Problem details: First find the line with "1. 왼쪽 탐색 모음에서" in the entries below, then set down exactly every line through the line with "### 3.1 배우게 될 내용", that line included.

Records supplied:

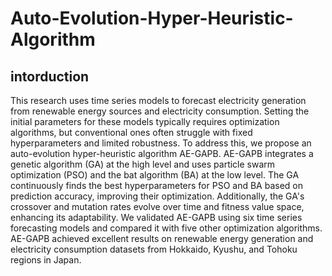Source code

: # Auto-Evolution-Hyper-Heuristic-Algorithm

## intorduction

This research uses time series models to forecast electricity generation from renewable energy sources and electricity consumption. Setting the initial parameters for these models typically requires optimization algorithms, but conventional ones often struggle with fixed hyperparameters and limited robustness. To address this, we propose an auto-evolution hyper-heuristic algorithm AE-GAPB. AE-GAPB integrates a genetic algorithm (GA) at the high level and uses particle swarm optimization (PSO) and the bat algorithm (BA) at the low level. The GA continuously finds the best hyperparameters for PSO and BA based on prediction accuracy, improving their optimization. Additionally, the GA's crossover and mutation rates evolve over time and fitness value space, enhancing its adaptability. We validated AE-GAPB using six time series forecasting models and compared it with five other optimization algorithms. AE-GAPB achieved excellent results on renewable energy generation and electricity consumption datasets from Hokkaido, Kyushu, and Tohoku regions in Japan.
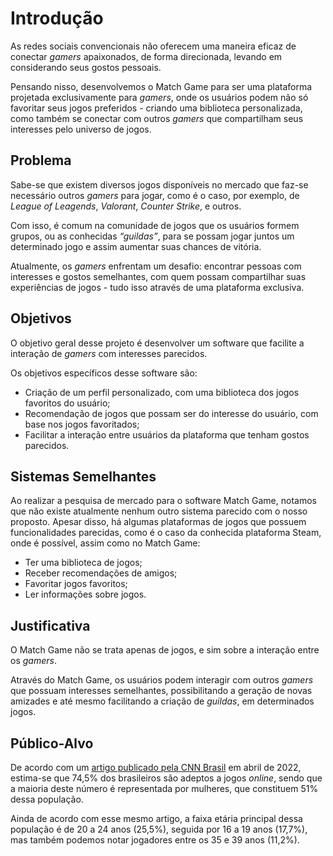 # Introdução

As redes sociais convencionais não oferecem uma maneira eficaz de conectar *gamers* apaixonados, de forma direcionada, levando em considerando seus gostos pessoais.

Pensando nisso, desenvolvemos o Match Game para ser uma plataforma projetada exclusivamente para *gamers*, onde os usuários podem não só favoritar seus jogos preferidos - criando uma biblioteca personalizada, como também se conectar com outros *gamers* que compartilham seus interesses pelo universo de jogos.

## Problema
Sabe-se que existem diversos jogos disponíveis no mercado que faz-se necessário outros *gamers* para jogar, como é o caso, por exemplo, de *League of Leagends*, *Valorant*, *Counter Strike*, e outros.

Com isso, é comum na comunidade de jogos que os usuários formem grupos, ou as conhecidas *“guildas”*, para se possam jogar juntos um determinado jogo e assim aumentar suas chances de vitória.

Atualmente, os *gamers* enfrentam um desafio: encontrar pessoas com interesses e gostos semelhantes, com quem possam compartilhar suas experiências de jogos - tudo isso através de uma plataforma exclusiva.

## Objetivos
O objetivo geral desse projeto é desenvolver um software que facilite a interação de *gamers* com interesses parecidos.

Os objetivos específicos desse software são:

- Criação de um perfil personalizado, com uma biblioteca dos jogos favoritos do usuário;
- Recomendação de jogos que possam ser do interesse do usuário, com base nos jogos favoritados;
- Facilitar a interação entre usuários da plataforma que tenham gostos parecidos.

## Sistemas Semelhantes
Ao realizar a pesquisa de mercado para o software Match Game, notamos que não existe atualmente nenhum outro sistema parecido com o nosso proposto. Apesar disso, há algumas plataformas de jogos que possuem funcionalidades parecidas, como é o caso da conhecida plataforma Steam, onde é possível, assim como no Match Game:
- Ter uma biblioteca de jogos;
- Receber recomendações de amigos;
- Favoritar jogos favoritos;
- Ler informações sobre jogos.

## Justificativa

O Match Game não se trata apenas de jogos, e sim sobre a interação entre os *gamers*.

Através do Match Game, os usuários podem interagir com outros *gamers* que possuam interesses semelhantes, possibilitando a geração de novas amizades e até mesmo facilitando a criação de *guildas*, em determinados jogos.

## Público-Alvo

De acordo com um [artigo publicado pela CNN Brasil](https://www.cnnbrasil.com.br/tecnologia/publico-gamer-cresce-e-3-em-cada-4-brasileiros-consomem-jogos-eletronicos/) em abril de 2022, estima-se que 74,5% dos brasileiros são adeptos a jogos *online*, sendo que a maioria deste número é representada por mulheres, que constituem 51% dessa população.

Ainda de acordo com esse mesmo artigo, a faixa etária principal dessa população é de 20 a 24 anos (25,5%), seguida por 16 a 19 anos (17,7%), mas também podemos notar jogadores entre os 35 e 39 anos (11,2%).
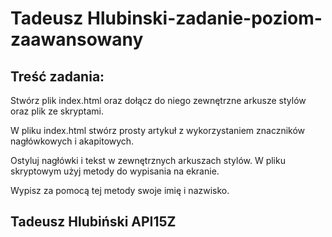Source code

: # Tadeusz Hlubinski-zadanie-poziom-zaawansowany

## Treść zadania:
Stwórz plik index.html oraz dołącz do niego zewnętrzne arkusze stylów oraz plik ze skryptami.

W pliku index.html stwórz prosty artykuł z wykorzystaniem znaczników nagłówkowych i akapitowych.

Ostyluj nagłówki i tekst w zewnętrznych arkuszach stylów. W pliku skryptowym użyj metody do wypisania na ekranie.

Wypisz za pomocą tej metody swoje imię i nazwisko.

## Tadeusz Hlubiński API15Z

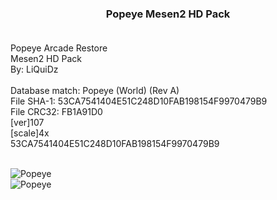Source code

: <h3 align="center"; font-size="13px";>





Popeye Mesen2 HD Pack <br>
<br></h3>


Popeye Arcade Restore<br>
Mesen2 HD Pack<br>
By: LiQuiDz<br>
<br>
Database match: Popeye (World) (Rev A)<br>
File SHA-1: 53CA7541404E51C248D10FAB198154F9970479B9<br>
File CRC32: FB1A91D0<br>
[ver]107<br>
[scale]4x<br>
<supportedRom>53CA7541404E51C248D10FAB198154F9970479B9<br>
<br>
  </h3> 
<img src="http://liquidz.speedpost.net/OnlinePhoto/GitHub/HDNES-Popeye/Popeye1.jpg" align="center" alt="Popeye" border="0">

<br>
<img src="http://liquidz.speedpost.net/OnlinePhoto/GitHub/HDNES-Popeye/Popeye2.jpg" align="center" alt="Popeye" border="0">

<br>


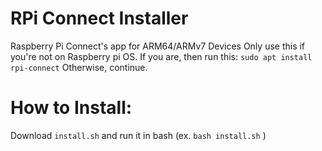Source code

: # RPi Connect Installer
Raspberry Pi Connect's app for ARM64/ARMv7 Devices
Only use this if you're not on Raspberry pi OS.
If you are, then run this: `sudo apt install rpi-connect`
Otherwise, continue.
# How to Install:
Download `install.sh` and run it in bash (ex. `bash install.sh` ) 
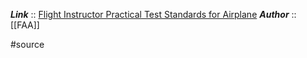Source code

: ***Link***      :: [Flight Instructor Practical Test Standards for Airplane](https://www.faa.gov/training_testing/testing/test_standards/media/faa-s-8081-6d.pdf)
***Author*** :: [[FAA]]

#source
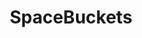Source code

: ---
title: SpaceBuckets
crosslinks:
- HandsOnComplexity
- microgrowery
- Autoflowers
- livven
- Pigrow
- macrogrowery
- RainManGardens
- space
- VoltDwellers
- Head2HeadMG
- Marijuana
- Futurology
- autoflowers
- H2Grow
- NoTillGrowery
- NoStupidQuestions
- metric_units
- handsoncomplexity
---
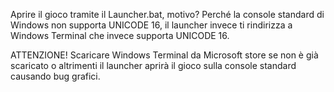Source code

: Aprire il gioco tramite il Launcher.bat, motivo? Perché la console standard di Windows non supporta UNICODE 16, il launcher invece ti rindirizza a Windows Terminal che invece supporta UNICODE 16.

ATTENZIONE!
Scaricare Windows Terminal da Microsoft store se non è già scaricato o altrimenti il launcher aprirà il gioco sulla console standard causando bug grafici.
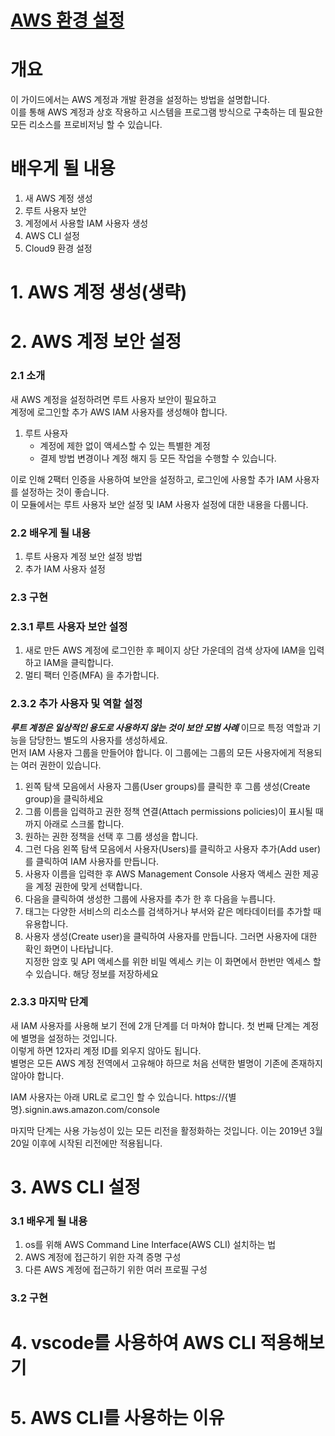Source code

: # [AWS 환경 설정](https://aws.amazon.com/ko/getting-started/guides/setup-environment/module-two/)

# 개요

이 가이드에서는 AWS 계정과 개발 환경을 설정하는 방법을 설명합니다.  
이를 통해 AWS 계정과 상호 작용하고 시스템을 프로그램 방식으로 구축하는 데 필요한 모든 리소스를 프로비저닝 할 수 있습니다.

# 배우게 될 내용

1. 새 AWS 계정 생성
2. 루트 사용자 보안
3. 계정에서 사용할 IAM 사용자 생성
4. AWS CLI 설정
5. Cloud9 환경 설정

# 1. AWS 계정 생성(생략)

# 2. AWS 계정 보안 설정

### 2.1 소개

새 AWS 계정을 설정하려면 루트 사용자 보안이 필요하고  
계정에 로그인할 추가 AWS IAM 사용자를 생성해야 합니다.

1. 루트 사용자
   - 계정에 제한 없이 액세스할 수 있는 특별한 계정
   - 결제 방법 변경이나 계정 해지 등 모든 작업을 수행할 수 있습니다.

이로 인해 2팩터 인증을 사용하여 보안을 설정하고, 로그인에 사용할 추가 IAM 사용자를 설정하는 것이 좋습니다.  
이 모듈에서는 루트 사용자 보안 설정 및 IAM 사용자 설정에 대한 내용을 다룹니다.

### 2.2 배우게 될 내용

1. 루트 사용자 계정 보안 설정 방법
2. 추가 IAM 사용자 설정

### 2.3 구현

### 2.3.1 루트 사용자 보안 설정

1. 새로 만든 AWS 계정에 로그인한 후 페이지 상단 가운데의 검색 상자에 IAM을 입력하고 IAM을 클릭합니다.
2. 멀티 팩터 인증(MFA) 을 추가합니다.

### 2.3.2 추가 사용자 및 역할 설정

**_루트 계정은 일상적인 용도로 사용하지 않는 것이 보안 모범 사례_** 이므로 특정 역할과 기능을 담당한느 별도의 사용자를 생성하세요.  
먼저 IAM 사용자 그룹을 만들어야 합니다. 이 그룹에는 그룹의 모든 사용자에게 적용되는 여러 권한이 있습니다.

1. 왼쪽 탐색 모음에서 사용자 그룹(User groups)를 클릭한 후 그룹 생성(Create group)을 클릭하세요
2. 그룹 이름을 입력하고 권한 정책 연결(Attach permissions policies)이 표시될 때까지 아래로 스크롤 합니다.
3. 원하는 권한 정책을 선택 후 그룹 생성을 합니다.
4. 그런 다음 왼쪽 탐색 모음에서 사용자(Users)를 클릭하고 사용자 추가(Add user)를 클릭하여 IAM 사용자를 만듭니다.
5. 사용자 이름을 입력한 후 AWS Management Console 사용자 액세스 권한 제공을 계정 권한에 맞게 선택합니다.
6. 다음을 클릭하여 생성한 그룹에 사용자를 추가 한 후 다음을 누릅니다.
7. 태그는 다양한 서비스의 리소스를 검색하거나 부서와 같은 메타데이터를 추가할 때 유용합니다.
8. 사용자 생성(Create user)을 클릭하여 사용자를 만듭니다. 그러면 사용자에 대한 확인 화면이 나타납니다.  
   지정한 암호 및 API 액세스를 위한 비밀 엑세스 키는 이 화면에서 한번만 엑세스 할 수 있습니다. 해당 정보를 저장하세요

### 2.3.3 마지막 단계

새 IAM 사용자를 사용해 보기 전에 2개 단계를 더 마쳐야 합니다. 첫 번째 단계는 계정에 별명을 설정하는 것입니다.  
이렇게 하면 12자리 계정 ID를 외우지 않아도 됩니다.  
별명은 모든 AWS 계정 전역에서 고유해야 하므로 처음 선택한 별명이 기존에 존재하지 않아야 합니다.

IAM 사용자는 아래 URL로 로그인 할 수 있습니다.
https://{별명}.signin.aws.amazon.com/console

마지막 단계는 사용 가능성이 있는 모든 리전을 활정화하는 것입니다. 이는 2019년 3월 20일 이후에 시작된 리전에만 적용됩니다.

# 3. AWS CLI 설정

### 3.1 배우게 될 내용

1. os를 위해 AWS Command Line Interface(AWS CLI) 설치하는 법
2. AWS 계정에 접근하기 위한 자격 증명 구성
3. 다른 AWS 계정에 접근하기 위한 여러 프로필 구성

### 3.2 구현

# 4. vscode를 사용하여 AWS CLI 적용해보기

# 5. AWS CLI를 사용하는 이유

--

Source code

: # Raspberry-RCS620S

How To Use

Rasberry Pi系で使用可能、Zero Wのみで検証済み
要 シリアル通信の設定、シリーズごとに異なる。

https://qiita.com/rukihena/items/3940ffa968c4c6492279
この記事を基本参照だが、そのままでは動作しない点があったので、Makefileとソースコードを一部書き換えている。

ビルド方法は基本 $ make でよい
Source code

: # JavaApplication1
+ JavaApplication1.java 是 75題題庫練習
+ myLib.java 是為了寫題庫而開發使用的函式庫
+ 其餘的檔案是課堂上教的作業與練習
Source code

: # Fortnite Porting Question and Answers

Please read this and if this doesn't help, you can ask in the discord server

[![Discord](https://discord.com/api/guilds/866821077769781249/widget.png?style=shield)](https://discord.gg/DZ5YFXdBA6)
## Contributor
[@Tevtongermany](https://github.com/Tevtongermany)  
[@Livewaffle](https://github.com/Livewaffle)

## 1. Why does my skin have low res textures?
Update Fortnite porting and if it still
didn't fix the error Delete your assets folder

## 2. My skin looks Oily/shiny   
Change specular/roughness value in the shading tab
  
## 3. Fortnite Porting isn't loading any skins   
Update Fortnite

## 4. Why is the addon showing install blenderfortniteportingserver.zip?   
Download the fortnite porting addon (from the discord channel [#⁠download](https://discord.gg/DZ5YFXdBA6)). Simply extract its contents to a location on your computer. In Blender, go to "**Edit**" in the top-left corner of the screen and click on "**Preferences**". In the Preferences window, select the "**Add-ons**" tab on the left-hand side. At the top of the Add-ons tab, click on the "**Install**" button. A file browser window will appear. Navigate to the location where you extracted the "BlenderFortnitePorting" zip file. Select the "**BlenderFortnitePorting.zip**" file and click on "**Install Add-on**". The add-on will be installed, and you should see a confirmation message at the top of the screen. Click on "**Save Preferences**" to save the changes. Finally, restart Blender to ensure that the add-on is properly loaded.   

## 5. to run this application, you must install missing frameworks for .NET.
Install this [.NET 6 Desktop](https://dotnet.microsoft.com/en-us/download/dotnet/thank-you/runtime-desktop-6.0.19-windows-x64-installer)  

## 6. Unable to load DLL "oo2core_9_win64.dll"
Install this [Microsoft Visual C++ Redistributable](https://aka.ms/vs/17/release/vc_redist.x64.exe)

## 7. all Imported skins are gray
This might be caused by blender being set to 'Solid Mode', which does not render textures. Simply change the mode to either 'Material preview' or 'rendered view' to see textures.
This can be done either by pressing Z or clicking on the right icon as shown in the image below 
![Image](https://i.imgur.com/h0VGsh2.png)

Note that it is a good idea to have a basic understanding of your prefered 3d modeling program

Answer for the task:
1. 왼쪽 탐색 모음에서 사용자 그룹(User groups)를 클릭한 후 그룹 생성(Create group)을 클릭하세요
2. 그룹 이름을 입력하고 권한 정책 연결(Attach permissions policies)이 표시될 때까지 아래로 스크롤 합니다.
3. 원하는 권한 정책을 선택 후 그룹 생성을 합니다.
4. 그런 다음 왼쪽 탐색 모음에서 사용자(Users)를 클릭하고 사용자 추가(Add user)를 클릭하여 IAM 사용자를 만듭니다.
5. 사용자 이름을 입력한 후 AWS Management Console 사용자 액세스 권한 제공을 계정 권한에 맞게 선택합니다.
6. 다음을 클릭하여 생성한 그룹에 사용자를 추가 한 후 다음을 누릅니다.
7. 태그는 다양한 서비스의 리소스를 검색하거나 부서와 같은 메타데이터를 추가할 때 유용합니다.
8. 사용자 생성(Create user)을 클릭하여 사용자를 만듭니다. 그러면 사용자에 대한 확인 화면이 나타납니다.  
   지정한 암호 및 API 액세스를 위한 비밀 엑세스 키는 이 화면에서 한번만 엑세스 할 수 있습니다. 해당 정보를 저장하세요

### 2.3.3 마지막 단계

새 IAM 사용자를 사용해 보기 전에 2개 단계를 더 마쳐야 합니다. 첫 번째 단계는 계정에 별명을 설정하는 것입니다.  
이렇게 하면 12자리 계정 ID를 외우지 않아도 됩니다.  
별명은 모든 AWS 계정 전역에서 고유해야 하므로 처음 선택한 별명이 기존에 존재하지 않아야 합니다.

IAM 사용자는 아래 URL로 로그인 할 수 있습니다.
https://{별명}.signin.aws.amazon.com/console

마지막 단계는 사용 가능성이 있는 모든 리전을 활정화하는 것입니다. 이는 2019년 3월 20일 이후에 시작된 리전에만 적용됩니다.

# 3. AWS CLI 설정

### 3.1 배우게 될 내용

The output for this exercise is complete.